Savcı siyasi yasak ve hapis istiyor: Ekrem İmamoğlu’nun yargılandığı davada karar bekleniyor
İstanbul Büyükşehir Belediye Başkanı Başkanı Ekrem İmamoğlu’nun Yüksek Seçim Kurulu (YSK) başkan ve üyelerine hakaret ettiği iddiasıyla yargılandığı davada bugün karar çıkması bekleniyor. Savcı, siyasi yasak ve hapis cezası istiyor.

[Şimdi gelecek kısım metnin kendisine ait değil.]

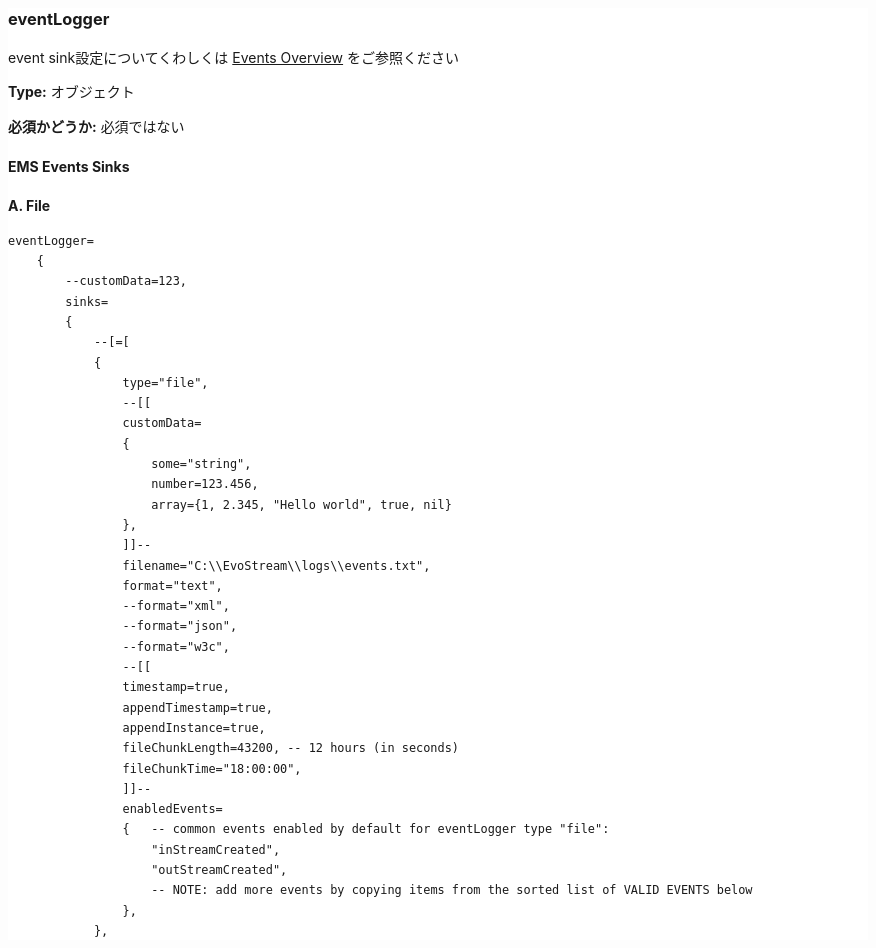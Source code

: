 


### eventLogger

event sink設定についてくわしくは [Events Overview](userguide_eventsoverview.html) をご参照ください

**Type:** オブジェクト

**必須かどうか:** 必須ではない



#### EMS Events Sinks

**A. File**

```
eventLogger=
	{
		--customData=123,
		sinks=
		{
			--[=[
			{
				type="file",
				--[[
				customData=
				{
					some="string",
					number=123.456,
					array={1, 2.345, "Hello world", true, nil}
				},
				]]--
				filename="C:\\EvoStream\\logs\\events.txt",
				format="text",
				--format="xml",
				--format="json",
				--format="w3c",
				--[[
				timestamp=true,
				appendTimestamp=true,
				appendInstance=true,
				fileChunkLength=43200, -- 12 hours (in seconds)
				fileChunkTime="18:00:00",
				]]--
				enabledEvents=
				{	-- common events enabled by default for eventLogger type "file":
					"inStreamCreated",
					"outStreamCreated",
					-- NOTE: add more events by copying items from the sorted list of VALID EVENTS below
				},
			},
```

Anadolu Cumhuriyet Başsavcılığı tarafından hazırlanan iddianamede, İstanbul Büyükşehir Belediye (İBB) Başkanı Ekrem İmamoğlu’nun ‘kurul halinde çalışan kamu görevlilerine karşı görevlerinden dolayı alenen zincirleme hakaret’ suçundan üst sınırdan, yani 4 yıl 1 aya kadar hapisle cezalandırılması talep ediliyor.

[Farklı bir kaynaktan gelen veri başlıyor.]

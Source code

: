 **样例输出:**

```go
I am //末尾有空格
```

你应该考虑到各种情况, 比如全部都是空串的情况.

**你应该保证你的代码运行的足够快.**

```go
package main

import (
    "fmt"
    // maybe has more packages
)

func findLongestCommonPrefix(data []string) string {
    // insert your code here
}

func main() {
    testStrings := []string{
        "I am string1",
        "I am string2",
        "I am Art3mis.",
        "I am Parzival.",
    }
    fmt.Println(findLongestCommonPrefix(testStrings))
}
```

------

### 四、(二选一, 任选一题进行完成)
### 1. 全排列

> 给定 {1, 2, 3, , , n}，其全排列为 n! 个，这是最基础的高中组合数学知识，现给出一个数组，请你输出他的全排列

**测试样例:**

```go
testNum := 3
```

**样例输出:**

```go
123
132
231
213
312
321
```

Savcı, hapis cezasının yanı sıra İmamoğlu hakkında Türk Ceza Kanunu‘nun (TCK) ‘siyasi yasak‘ içeren 53. maddesinin de uygulanmasını da istiyor.
Geçtiğimiz duruşmada hakim, “İmamoğlu’nun sözlerinin muhatabının İçişleri Bakanı Süleyman Soylu olduğu açık” demişti, hatta bir adım öteye giderek esprili bir şekilde şöyle konuşmuştu:
“Soylu’ya söylenmediğini söyleyen varsa buraya gelsin. Biraz da gülelim. Herhangi bir çözümleme yapmaya gerek yok. Bu sözü kime söylediği belli. Süleyman Soylu’ya söylemiştir. Ben de o şekilde düşünüyorum.”
Ancak savcı, 24 sayfalık mütalaayı üç dakikada inceleyerek büyükşehir belediye başkanı için ceza istemişti.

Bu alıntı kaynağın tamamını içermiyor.